Когда кто-нибудь умирает, если только не погибает в бою, все люди его рода берут на себя нелегкий труд родовой мести. Они убеждены в том, что смерть насылается злым колдовством. Это убеждение явно противоречит их же мифологическим представлениям о смене кожи, согласно которым смерть есть наказание за проступок, совершенный героями мифа. Миф этот забыт, и люди, похоронив своего родственника, начинают поиски убийцы, сотворившего злое колдовство. Чтобы отыскать злодея, применяют гадание. Для этой цели туземцы наматанаи на Новой Британии привязывали к бамбуковому шесту кости свиньи, заколотой на поминальном празднестве. Затем они обмазывали себя грязью и увешивали лианами, дабы вездесущие духи приняли их за себе подобных. В этом наряде, неся в руках украшенный свиными костями бамбуковый шест, они шли гуськом к месту погребения. Там они выкрикивали имя умершего и приглашали его последовать за ними в деревню, где в его хижине якобы уже приготовлена вкусная еда. Если на обратном пути их слышались взмахи крыльев летучих собак, это означало, что дух умершего следует за ними. Возвратившись в деревню, лжедухи просовывали свой бамбуковый шест сквозь лиственный заслон вокруг опустевшего дома умершего, и кто-нибудь из мужчин вызывал духа покойного и громко просил его назвать имя убийцы, то есть предполагаемого колдуна.

— Это Со? — спрашивает вызывающий духа. Ответа нет.

— Быть может, Пурунамаи? Молчание.

— Лапарка?

Тишина. Так еще некоторое время задавались вопросы, и затем бамбуковый шест как бы застывал на месте. А когда называли имя злодея, дух умершего тотчас же должен был потянуть за шест и тем самым дать понять, что убийца угадан. Если эта церемония оказывалась безуспешной, то родственники умершего не унывали.

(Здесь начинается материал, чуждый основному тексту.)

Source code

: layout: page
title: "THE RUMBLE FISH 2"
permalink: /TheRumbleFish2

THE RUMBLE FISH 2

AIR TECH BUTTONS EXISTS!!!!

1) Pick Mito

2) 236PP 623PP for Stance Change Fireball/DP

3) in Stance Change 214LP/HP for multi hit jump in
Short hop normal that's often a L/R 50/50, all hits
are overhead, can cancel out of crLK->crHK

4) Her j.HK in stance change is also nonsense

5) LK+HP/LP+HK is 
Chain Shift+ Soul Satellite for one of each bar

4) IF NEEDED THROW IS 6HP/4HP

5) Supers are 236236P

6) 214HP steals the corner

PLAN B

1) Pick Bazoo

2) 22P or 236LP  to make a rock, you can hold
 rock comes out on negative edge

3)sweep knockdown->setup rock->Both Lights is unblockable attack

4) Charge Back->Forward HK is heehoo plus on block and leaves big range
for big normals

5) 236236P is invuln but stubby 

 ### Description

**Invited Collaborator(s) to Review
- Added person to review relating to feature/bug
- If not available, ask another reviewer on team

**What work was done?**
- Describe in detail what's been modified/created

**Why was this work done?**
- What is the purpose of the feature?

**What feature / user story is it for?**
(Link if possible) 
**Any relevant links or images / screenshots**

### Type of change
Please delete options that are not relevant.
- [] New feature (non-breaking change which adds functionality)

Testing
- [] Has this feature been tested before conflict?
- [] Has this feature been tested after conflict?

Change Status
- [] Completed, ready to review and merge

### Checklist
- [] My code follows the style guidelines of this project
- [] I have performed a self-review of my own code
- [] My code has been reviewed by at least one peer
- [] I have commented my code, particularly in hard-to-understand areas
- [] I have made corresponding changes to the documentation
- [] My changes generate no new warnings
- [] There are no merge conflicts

На следующий же день они затевали другое гадание и в конце концов устанавливали имя убийцы, дабы за зло воздать злом и тем самым навеки успокоить дух своего умершего родича.

Новый исторический период

В наши дни меланезийцы по своему политическому положению мало отличаются от австралийцев и папуасов. Они находятся в тяжкой зависимости от колониальных держав — Австралии, Англии и Франции. Хотя меланезийцам и предоставлены некоторые политические свободы, их все же явно недостаточно, о чем туземцы заявляют уже совершенно открыто. Такие заявления неизбежно приводят к конфликтам между колониальными властями и местным населением. К тому же недовольство туземцев усиливается захватом земли европейцами. Политически туземцы считаются «опекаемыми» или «управляемыми». Это не может не оскорблять национальные чувства туземцев.

Из всех меланезийских народов наибольшими гражданскими правами пользуются находящиеся под французским колониальным господством жители Новой Каледонии; они считаются французскими подданными, хотя и не имеют всех гражданских прав французов. Французское гражданство новокаледонец получает лишь за особые заслуги перед своей французской «родиной».

Однако сравнительно с их общей численностью меланезийцев, составляющих подвластную колониальным властям трудовую армию, не так-то уж много. Из 125 тысяч жителей Соломоновых островов лишь восьмая часть населения состоит на службе у европейцев. Незначительный процент туземцев подвизается в качестве домашней прислуги, развозчиков груза, кладовщиков. На Новых Гебридах и островах Лоялти многие туземцы работают портовыми грузчиками. Новокаледонцы заняты отчасти в горнорудных промыслах. Там завербованные тонкинцы своим производственным опытом намного превосходят меланезийцев. Но большая часть жителей Новой Каледонии работает на плантациях.